_WHAT THE TASK ASKS_:
All that should come back is the lines of the data below from the one containing "392 caracteres. |" to the one containing "LF ou EOF. |", inclusive, exactly as they stand.

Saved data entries
--------------------------------------------------

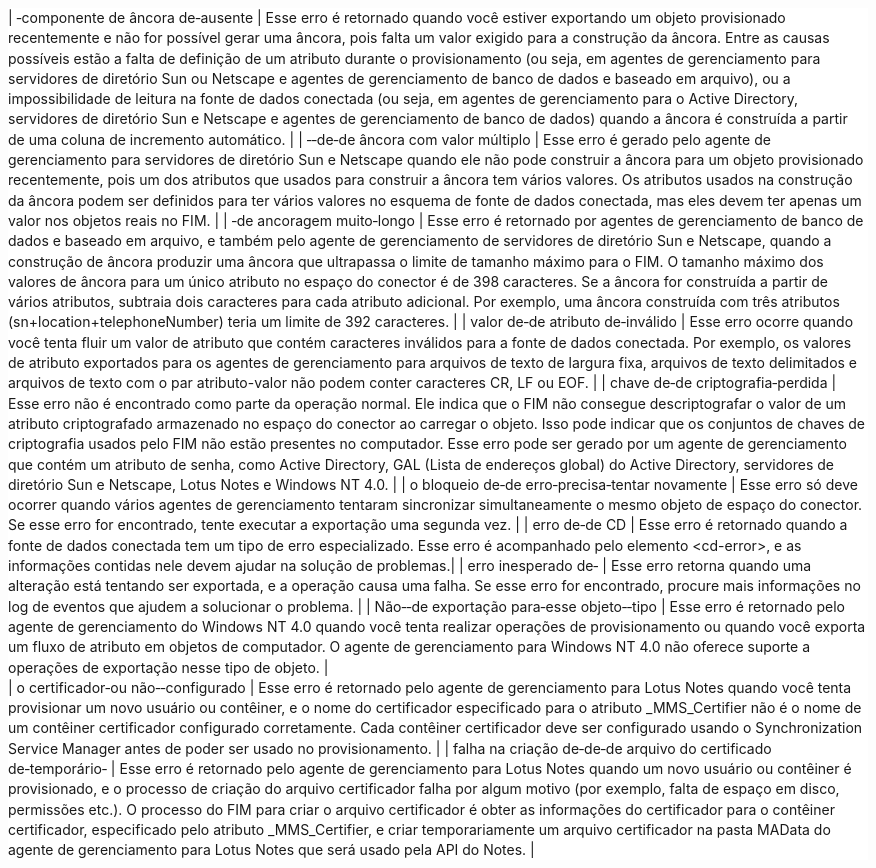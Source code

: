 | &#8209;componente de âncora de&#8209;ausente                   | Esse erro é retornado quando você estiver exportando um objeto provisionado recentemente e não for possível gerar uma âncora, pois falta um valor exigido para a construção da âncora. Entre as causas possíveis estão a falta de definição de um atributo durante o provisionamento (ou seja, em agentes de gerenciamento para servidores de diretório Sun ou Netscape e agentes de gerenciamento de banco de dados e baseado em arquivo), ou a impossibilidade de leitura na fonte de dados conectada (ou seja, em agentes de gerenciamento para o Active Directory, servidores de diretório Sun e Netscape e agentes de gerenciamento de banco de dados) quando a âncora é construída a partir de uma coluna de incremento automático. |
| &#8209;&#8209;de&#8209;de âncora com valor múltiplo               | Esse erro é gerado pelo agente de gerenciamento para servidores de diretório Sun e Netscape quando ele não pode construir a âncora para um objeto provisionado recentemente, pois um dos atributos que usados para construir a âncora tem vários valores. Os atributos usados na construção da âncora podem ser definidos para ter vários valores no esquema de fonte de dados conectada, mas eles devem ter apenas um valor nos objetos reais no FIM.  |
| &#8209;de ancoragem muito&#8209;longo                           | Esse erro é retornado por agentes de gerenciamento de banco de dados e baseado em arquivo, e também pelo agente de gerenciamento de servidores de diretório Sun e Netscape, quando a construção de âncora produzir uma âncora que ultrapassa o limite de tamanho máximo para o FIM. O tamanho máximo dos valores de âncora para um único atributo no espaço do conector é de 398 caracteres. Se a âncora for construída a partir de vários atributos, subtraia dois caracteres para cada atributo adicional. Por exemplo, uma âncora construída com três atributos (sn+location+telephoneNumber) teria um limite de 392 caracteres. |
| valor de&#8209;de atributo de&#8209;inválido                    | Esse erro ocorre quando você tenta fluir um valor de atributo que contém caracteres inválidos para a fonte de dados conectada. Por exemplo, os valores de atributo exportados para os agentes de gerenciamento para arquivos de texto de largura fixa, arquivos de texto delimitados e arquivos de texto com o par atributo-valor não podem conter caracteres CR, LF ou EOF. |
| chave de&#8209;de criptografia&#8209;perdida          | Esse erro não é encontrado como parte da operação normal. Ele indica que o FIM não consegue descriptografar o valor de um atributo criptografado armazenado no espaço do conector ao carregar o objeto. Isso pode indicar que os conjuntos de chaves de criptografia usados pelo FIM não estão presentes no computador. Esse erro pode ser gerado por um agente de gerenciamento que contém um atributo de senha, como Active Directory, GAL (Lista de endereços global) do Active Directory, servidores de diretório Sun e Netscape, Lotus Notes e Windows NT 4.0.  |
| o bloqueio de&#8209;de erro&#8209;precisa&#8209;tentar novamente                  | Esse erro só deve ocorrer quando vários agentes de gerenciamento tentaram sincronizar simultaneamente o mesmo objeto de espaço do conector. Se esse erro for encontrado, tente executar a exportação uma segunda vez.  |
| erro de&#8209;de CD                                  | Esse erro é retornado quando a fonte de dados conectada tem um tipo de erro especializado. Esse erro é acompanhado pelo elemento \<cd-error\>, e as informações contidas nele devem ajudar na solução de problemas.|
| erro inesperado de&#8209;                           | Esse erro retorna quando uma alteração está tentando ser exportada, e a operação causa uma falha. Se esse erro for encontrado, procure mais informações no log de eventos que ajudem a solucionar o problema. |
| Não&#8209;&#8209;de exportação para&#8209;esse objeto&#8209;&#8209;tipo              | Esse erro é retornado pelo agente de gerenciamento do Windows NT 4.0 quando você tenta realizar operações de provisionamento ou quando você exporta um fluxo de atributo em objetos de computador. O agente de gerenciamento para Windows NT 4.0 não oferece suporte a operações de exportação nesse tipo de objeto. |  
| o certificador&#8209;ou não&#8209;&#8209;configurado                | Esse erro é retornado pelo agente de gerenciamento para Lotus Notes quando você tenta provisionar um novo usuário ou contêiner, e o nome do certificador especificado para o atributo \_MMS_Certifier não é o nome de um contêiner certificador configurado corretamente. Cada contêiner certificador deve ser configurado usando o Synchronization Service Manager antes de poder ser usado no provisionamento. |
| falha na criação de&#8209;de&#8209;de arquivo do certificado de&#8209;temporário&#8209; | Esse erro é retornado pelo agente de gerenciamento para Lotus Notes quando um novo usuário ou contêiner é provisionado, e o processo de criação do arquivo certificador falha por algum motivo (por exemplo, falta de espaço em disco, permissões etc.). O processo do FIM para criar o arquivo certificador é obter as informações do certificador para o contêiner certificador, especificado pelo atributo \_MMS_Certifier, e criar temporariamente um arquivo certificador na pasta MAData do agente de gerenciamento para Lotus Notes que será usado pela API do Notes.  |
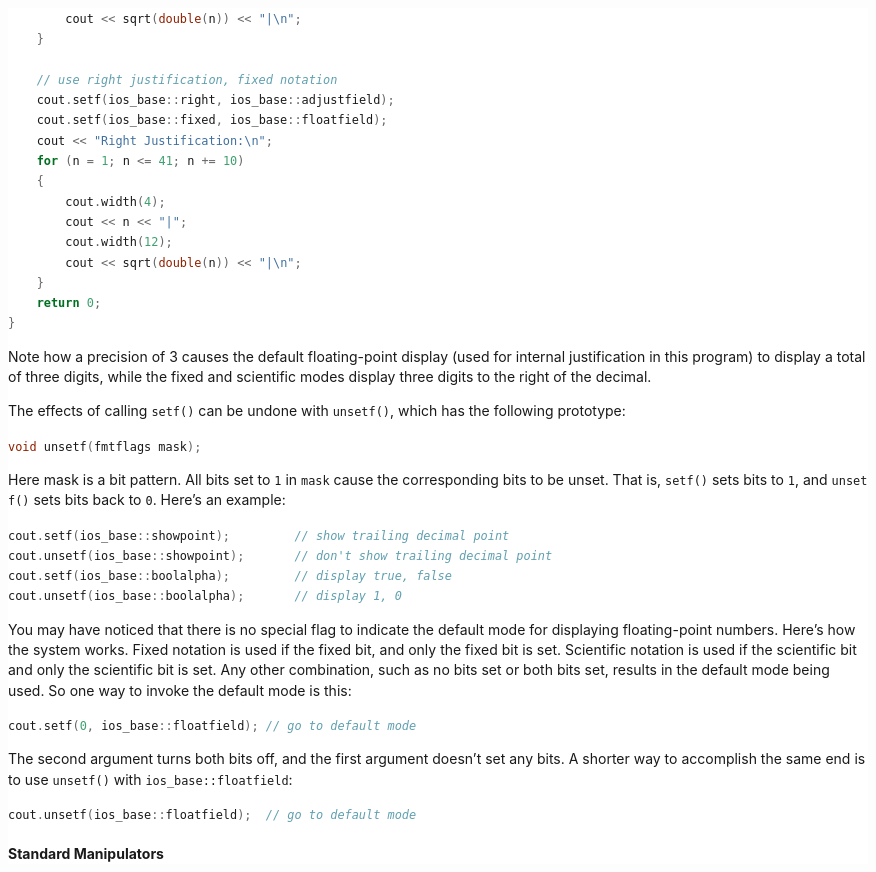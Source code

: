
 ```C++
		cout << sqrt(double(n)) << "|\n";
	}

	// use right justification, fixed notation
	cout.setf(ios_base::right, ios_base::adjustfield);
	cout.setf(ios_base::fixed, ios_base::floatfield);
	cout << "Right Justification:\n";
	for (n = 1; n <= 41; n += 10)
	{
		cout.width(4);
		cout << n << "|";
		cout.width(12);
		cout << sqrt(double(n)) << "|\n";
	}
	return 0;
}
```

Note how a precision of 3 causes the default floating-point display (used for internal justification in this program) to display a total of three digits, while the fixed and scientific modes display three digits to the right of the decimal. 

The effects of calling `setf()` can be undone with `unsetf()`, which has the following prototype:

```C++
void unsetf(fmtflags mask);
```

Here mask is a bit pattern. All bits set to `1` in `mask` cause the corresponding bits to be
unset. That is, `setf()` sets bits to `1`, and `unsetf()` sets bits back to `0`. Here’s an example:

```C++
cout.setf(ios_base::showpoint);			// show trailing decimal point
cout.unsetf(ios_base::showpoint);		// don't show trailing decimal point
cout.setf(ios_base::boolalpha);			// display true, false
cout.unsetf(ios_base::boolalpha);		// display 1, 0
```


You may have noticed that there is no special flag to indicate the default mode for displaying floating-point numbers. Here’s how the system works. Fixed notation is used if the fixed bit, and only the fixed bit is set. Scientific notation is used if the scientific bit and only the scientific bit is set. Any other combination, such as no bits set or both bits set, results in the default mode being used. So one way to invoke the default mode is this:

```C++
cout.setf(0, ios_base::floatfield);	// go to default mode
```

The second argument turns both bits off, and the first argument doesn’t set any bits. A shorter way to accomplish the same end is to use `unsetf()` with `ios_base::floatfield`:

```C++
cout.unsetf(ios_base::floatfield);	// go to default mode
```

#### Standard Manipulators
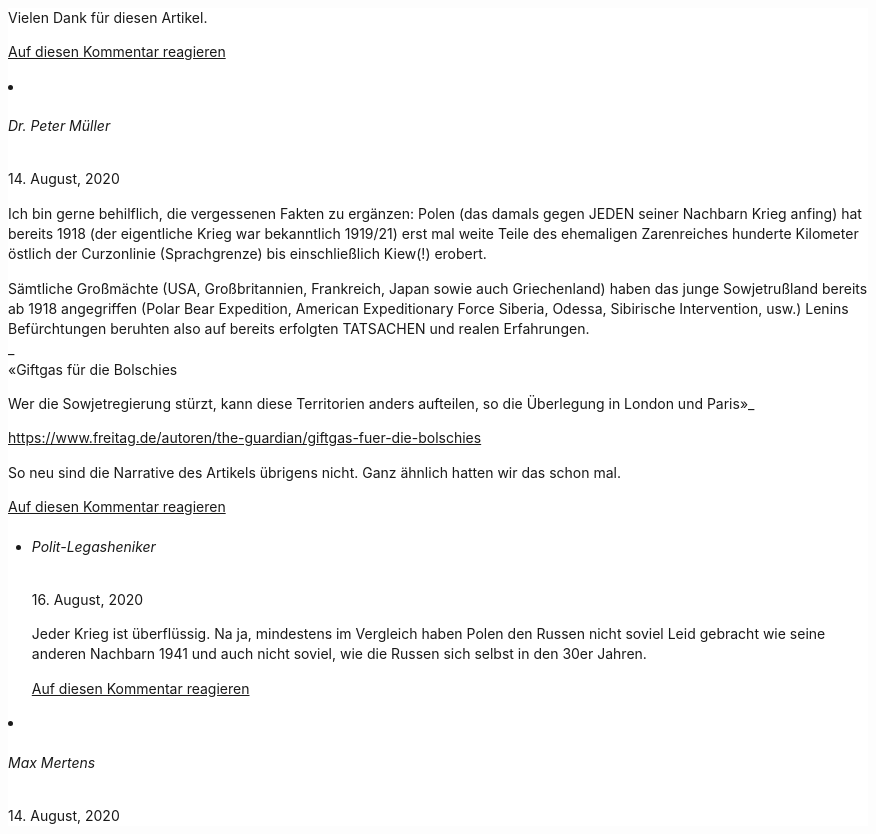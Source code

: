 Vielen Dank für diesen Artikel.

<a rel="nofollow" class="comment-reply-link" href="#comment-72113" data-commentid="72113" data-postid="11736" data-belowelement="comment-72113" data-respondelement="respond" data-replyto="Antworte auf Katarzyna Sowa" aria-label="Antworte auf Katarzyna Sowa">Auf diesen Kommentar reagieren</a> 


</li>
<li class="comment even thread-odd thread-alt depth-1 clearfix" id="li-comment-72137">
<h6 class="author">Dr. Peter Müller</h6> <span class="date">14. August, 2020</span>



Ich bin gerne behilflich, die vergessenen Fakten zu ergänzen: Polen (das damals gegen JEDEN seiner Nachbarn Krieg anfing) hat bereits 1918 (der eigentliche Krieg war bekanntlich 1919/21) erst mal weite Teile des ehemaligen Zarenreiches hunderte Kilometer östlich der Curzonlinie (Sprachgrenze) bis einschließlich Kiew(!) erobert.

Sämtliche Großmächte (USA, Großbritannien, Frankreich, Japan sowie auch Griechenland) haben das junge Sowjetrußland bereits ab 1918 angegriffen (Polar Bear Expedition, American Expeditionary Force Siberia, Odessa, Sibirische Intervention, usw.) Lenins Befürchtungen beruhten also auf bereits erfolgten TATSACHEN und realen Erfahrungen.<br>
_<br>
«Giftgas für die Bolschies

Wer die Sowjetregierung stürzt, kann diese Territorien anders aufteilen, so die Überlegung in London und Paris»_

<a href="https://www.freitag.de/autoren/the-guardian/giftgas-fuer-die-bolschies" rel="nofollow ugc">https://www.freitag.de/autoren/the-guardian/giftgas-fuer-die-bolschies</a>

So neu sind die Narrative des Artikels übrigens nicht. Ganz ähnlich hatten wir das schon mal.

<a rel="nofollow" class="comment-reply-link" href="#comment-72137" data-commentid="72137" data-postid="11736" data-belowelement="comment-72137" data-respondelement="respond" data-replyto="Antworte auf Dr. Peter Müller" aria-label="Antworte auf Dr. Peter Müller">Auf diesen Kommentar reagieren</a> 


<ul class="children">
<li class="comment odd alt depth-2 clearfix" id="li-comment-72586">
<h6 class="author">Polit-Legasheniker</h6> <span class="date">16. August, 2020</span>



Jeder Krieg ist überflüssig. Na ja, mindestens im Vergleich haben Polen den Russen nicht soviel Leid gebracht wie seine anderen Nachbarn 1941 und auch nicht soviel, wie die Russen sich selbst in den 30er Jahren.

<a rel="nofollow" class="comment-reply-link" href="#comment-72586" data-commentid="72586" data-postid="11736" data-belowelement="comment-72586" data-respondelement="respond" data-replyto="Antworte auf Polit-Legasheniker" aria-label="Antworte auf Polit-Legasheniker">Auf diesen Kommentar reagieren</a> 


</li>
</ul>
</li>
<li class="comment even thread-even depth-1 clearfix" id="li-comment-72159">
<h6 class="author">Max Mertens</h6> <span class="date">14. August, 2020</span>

--------------------------------------------------

_SOLUTION TO THIS EXERCISE_:
| &#8209;de ancoragem muito&#8209;longo                           | Esse erro é retornado por agentes de gerenciamento de banco de dados e baseado em arquivo, e também pelo agente de gerenciamento de servidores de diretório Sun e Netscape, quando a construção de âncora produzir uma âncora que ultrapassa o limite de tamanho máximo para o FIM. O tamanho máximo dos valores de âncora para um único atributo no espaço do conector é de 398 caracteres. Se a âncora for construída a partir de vários atributos, subtraia dois caracteres para cada atributo adicional. Por exemplo, uma âncora construída com três atributos (sn+location+telephoneNumber) teria um limite de 392 caracteres. |
| valor de&#8209;de atributo de&#8209;inválido                    | Esse erro ocorre quando você tenta fluir um valor de atributo que contém caracteres inválidos para a fonte de dados conectada. Por exemplo, os valores de atributo exportados para os agentes de gerenciamento para arquivos de texto de largura fixa, arquivos de texto delimitados e arquivos de texto com o par atributo-valor não podem conter caracteres CR, LF ou EOF. |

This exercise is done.